- _EXERCISE DETAILS_:
Only the text carries over: repeat the records exactly and drop the images.

- _EXTRACTED ENTRIES_:
▬▬▬▬▬▬

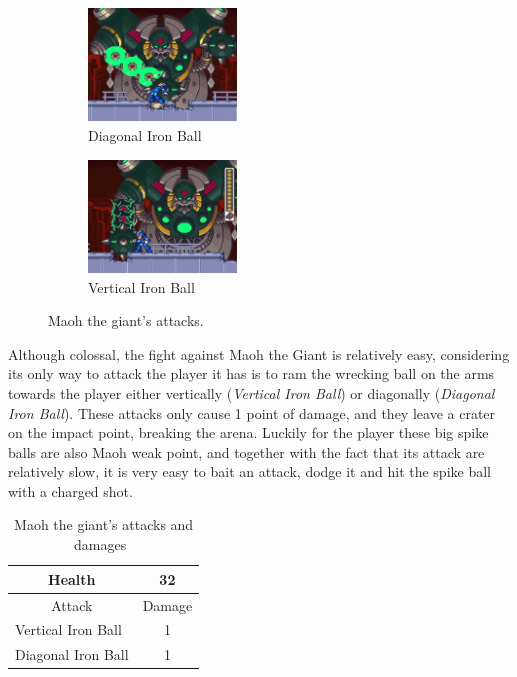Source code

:\begin{figure}[htp]
\centering
\begin{subfigure}{0.4\linewidth}
	\centering
	\includegraphics[height=3cm]{figures/X3/Diagonal_Ball.jpg}
	\caption{Diagonal Iron Ball}
\end{subfigure}
\begin{subfigure}{0.4\linewidth}
	\centering
	\includegraphics[height=3cm]{figures/X3/Vertiacal_Ball.jpg}
	\caption{Vertical Iron Ball}
\end{subfigure}
\caption{Maoh the giant's attacks.}
\end{figure}
Although colossal, the fight against Maoh the Giant is relatively easy, considering its only way to attack the player it has is to ram the wrecking ball on the arms towards the player either vertically (\emph{Vertical Iron Ball}) or diagonally (\emph{Diagonal Iron Ball}). These  attacks only cause 1 point of damage, and they leave a crater on the impact point, breaking the arena. Luckily for the player these big spike balls are also Maoh weak point, and together with the fact that its attack are relatively slow, it is very easy to bait an attack, dodge it and hit the spike ball with a charged shot.
\begin{table}[htp]
	\centering
	\begin{tabular}[h]{l c}
		\toprule
		\multicolumn{1}{c}{Health}  & 32\\
		\midrule
		\multicolumn{1}{c}{Attack} & \multicolumn{1}{c}{Damage}\\
		Vertical Iron Ball & 1 \\
		Diagonal Iron Ball & 1\\
		\bottomrule
	\end{tabular}
	\caption{Maoh the giant's attacks and damages~\cite{book:Compendium,wiki:Maoh}}
\end{table}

▬▬▬▬▬▬

- _WRITTEN RESPONSE_:
Source code

:\begin{figure}[htp]
\centering
\begin{subfigure}{0.4\linewidth}
	\centering
	\includegraphics[height=3cm]{figures/X3/Diagonal_Ball.jpg}
	\caption{Diagonal Iron Ball}
\end{subfigure}
\begin{subfigure}{0.4\linewidth}
	\centering
	\includegraphics[height=3cm]{figures/X3/Vertiacal_Ball.jpg}
	\caption{Vertical Iron Ball}
\end{subfigure}
\caption{Maoh the giant's attacks.}
\end{figure}
Although colossal, the fight against Maoh the Giant is relatively easy, considering its only way to attack the player it has is to ram the wrecking ball on the arms towards the player either vertically (\emph{Vertical Iron Ball}) or diagonally (\emph{Diagonal Iron Ball}). These  attacks only cause 1 point of damage, and they leave a crater on the impact point, breaking the arena. Luckily for the player these big spike balls are also Maoh weak point, and together with the fact that its attack are relatively slow, it is very easy to bait an attack, dodge it and hit the spike ball with a charged shot.
\begin{table}[htp]
	\centering
	\begin{tabular}[h]{l c}
		\toprule
		\multicolumn{1}{c}{Health}  & 32\\
		\midrule
		\multicolumn{1}{c}{Attack} & \multicolumn{1}{c}{Damage}\\
		Vertical Iron Ball & 1 \\
		Diagonal Iron Ball & 1\\
		\bottomrule
	\end{tabular}
	\caption{Maoh the giant's attacks and damages~\cite{book:Compendium,wiki:Maoh}}
\end{table}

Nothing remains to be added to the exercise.